ATP synthase (F0F1) is driven by an electrochemical potential of H+ (Delta mu H+). F0F1 is composed of an ion-conducting portion (F-0) and a catalytic portion (F-1). The subunit composition of F-l is alpha(3) beta(3) gamma delta epsilon. The active alpha(3) beta(3) oligomer, characterized by X-ray crystallography, has been obtained only from thermophilic F-1 (TF1).

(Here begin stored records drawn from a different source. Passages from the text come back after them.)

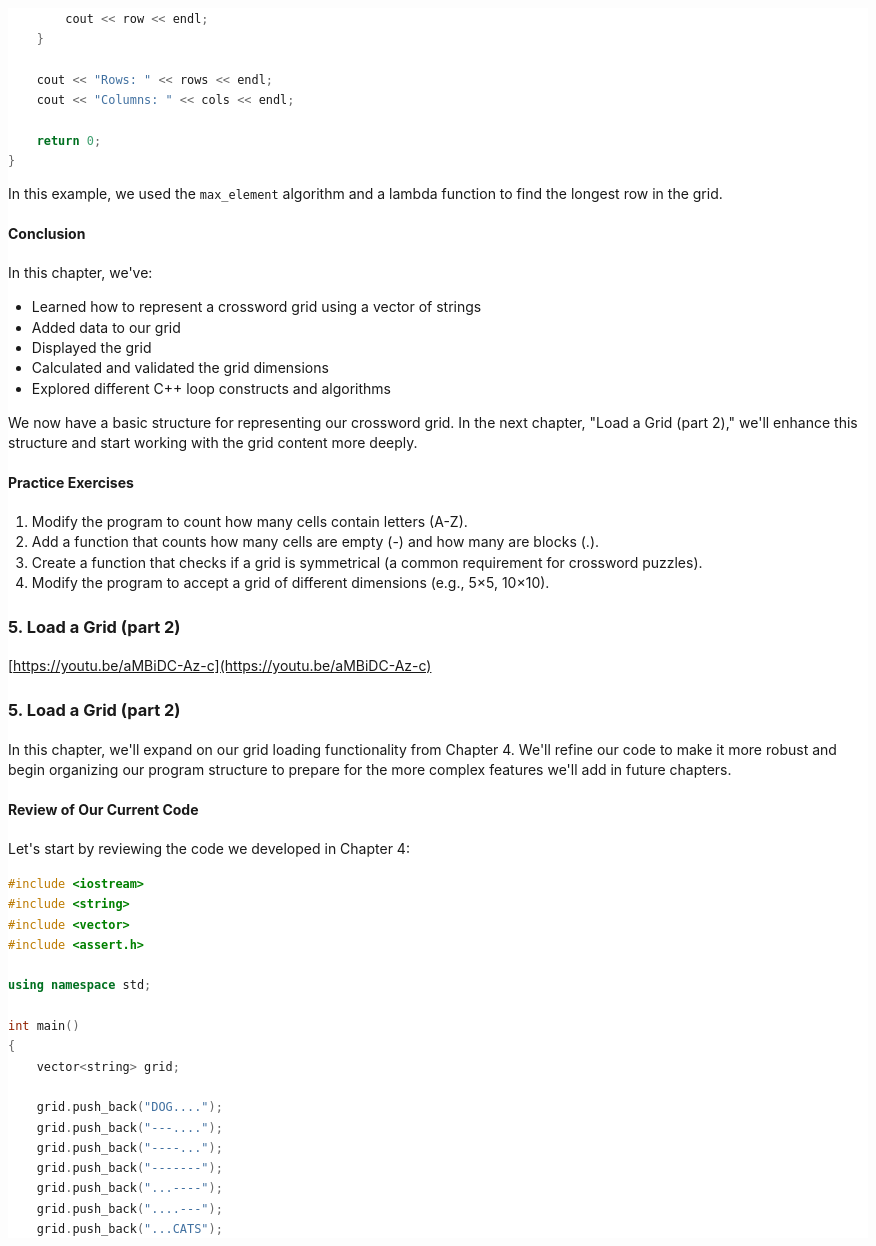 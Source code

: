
 ```cpp
        cout << row << endl;
    }
    
    cout << "Rows: " << rows << endl;
    cout << "Columns: " << cols << endl;
    
    return 0;
}
```

In this example, we used the `max_element` algorithm and a lambda function to find the longest row in the grid.

#### Conclusion

In this chapter, we've:
- Learned how to represent a crossword grid using a vector of strings
- Added data to our grid
- Displayed the grid
- Calculated and validated the grid dimensions
- Explored different C++ loop constructs and algorithms

We now have a basic structure for representing our crossword grid. In the next chapter, "Load a Grid (part 2)," we'll enhance this structure and start working with the grid content more deeply.

#### Practice Exercises

1. Modify the program to count how many cells contain letters (A-Z).
2. Add a function that counts how many cells are empty (-) and how many are blocks (.).
3. Create a function that checks if a grid is symmetrical (a common requirement for crossword puzzles).
4. Modify the program to accept a grid of different dimensions (e.g., 5×5, 10×10).
   
### 5. Load a Grid (part 2)
[https://youtu.be/aMBiDC-Az-c](https://youtu.be/aMBiDC-Az-c)
### 5. Load a Grid (part 2)

In this chapter, we'll expand on our grid loading functionality from Chapter 4. We'll refine our code to make it more robust and begin organizing our program structure to prepare for the more complex features we'll add in future chapters.

#### Review of Our Current Code

Let's start by reviewing the code we developed in Chapter 4:

```cpp
#include <iostream>
#include <string>
#include <vector>
#include <assert.h>

using namespace std;

int main()
{
    vector<string> grid;

    grid.push_back("DOG....");
    grid.push_back("---....");
    grid.push_back("----...");
    grid.push_back("-------");
    grid.push_back("...----");
    grid.push_back("....---");
    grid.push_back("...CATS");

```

We proposed in 1984 that ATP is released from the catalytic site (C site) by a conformational change induced by the beta DELSEED sequence via gamma delta epsilon-F-0. In fact, cross-linking of beta DELSEED to gamma stopped the ATP-driven rotation of gamma in the center of alpha(3) beta(3) The torque of the rotation is estimated to be 420 pN .Angstrom from the Delta mu H+ and H+-current through F0F1. The angular velocity to) of gamma is the rate-limiting step, because Delta mu H+ increased the V-max of H+ current through F-0, but not the K m(ATP) The rotational unit of F-0 (= ab(2)c(10)) is pi/5, while that in alpha(3) beta(3) is 2 pi/3. This difference is overcome by an analog-digital conversion via elasticity around beta DELSEED with a threshold to release ATP. The alpha beta distance at the C site is about 9.6 Angstrom (2,8-diN(3)-ATP), and tight Mg-ATP binding in (alpha(3) beta(3) gamma was shown by ESR. The rotational relaxation of TF1 is too rapid (phi = 100 nsec), but the rate of AT(D)P-induced conformational change of alpha(3) beta(3) measured with a synchrotron is close to omega. The ATP bound between the P-loop and beta E188 is released by the shift of beta DELSEED from gamma RGL. Considering the viscosity resistance and inertia of the free rotor (gamma-c), there may be a stator containing OSCP (=delta of TF1) and F-0-d to hold free rotation of alpha(3) beta(3).